- Activity: For each line of the data below that holds "cost", copy the line.
*** Records shown ***
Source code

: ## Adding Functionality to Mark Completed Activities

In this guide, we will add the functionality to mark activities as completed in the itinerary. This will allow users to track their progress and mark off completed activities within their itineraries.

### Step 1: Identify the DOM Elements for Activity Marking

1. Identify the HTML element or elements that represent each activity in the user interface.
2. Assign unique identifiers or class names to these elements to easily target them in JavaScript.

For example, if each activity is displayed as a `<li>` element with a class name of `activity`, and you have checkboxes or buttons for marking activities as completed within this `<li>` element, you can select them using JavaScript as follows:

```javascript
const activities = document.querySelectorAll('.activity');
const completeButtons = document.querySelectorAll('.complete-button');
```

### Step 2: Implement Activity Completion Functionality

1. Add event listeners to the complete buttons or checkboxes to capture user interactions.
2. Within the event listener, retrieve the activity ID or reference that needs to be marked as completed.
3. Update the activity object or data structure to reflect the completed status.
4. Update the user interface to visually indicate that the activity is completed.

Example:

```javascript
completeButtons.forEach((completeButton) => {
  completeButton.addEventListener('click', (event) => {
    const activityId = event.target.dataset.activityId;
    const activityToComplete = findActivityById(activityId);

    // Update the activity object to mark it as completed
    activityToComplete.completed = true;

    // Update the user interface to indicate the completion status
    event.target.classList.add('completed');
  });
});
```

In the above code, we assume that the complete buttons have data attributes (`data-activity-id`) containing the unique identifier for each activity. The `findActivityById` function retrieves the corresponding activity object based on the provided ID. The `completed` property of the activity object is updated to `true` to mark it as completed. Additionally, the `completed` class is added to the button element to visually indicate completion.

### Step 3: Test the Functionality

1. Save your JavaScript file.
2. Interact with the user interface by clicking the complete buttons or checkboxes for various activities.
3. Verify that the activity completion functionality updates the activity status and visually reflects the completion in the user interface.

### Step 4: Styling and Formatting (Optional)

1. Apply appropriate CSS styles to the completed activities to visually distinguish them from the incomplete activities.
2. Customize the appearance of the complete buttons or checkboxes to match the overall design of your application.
*** End of Records shown ***
*** Records shown ***
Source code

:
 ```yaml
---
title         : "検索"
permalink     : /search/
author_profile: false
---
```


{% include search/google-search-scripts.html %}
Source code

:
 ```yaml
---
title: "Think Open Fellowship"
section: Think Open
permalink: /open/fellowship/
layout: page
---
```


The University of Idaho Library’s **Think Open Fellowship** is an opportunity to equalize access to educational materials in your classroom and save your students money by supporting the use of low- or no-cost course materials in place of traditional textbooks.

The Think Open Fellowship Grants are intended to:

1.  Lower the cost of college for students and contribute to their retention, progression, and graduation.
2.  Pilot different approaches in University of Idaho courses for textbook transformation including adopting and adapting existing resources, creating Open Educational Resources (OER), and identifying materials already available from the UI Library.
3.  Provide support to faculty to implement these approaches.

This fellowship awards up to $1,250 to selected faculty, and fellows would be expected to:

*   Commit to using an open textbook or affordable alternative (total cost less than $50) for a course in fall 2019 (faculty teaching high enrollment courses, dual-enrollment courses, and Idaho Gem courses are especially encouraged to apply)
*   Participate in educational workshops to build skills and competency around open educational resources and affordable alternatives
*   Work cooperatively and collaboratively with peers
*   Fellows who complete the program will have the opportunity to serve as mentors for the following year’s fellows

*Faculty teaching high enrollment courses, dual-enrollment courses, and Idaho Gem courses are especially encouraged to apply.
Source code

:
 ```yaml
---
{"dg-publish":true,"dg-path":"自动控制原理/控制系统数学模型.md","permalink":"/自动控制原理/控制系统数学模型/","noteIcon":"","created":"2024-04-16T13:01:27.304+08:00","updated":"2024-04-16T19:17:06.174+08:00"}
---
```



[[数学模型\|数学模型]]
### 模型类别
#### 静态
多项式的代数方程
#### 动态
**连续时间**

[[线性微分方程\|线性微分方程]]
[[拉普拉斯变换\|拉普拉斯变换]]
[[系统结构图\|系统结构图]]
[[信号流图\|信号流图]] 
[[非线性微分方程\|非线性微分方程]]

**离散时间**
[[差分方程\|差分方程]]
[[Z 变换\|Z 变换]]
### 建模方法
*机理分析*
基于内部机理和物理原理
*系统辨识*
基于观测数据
*** End of Records shown ***
- Finished task:
The University of Idaho Library’s **Think Open Fellowship** is an opportunity to equalize access to educational materials in your classroom and save your students money by supporting the use of low- or no-cost course materials in place of traditional textbooks.
1.  Lower the cost of college for students and contribute to their retention, progression, and graduation.
*   Commit to using an open textbook or affordable alternative (total cost less than $50) for a course in fall 2019 (faculty teaching high enrollment courses, dual-enrollment courses, and Idaho Gem courses are especially encouraged to apply)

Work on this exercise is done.